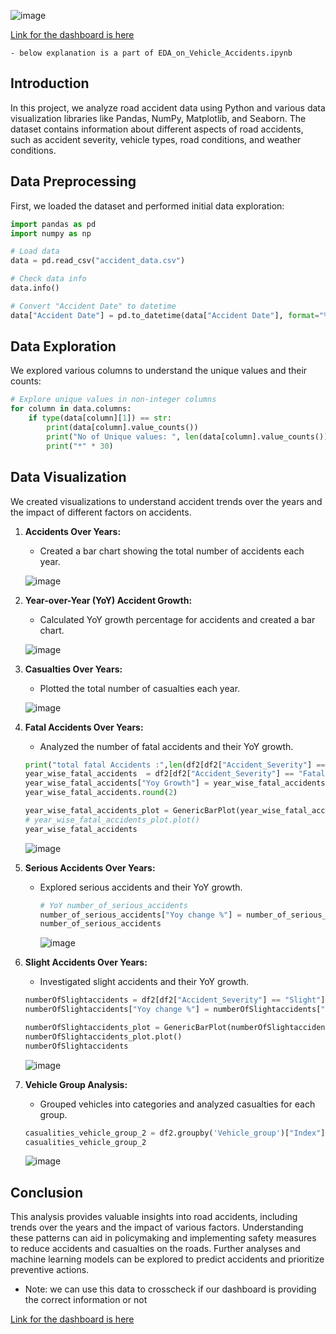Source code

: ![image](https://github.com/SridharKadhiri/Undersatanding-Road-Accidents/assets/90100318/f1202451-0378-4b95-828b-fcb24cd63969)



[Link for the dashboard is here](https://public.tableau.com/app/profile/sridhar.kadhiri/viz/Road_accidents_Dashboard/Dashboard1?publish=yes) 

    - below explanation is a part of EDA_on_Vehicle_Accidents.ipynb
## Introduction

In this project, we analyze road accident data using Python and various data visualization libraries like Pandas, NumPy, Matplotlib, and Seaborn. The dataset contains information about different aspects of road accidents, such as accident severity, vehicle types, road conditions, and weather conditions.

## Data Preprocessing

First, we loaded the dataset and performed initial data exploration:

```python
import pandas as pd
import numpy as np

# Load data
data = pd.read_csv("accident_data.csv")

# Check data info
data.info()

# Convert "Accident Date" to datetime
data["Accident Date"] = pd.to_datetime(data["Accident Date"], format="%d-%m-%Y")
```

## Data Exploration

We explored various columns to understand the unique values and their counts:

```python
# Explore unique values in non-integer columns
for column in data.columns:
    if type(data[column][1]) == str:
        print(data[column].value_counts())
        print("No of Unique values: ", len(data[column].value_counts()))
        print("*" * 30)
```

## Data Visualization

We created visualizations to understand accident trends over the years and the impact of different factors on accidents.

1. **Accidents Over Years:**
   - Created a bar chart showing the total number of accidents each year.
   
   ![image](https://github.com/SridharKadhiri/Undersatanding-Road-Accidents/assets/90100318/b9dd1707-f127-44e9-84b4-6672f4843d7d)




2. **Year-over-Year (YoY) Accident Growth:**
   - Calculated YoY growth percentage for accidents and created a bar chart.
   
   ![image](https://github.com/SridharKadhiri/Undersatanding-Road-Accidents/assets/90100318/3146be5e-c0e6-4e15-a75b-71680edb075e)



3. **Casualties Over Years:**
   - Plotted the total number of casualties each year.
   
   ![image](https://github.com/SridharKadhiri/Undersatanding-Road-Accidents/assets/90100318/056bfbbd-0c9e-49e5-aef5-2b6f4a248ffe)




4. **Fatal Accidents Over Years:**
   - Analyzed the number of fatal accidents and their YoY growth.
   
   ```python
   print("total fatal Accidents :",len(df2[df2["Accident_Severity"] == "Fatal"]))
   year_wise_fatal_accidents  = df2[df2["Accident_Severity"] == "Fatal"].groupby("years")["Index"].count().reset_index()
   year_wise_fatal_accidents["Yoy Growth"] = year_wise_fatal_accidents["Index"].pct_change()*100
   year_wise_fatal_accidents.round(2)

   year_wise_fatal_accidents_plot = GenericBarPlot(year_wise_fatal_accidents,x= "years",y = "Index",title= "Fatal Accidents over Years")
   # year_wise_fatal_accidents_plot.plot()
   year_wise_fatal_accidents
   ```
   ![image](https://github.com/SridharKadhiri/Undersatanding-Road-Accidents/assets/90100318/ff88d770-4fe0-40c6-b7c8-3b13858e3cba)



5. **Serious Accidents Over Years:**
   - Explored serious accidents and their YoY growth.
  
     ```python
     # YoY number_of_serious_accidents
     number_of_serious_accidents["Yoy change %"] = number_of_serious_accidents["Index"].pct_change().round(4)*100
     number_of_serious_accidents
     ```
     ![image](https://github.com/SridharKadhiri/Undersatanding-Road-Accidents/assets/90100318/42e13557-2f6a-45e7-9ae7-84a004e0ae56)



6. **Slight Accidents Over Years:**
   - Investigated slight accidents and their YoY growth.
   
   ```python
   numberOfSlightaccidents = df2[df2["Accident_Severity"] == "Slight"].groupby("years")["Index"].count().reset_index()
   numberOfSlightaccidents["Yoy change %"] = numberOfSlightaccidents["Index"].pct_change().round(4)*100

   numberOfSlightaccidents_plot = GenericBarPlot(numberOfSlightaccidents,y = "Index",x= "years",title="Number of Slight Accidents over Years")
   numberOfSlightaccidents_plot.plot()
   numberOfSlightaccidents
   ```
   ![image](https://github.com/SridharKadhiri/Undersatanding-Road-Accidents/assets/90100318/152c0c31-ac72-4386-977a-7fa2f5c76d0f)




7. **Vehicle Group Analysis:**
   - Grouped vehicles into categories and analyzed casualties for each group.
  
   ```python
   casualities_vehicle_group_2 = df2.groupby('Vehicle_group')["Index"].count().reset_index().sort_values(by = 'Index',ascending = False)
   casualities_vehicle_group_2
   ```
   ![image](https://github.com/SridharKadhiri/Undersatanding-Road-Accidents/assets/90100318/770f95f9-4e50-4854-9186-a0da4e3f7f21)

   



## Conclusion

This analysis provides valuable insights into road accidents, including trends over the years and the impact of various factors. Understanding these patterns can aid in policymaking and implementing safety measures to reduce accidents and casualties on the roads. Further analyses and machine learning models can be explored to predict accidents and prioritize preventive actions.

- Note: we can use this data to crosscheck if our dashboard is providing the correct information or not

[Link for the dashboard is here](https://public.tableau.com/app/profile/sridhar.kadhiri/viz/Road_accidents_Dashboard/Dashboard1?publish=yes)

_ _ _ _ _ _ _

* _Action item_
Your answer must be a single number: how many lines in this listing hold the string "title"? Please add nothing else.

* _Task output_
2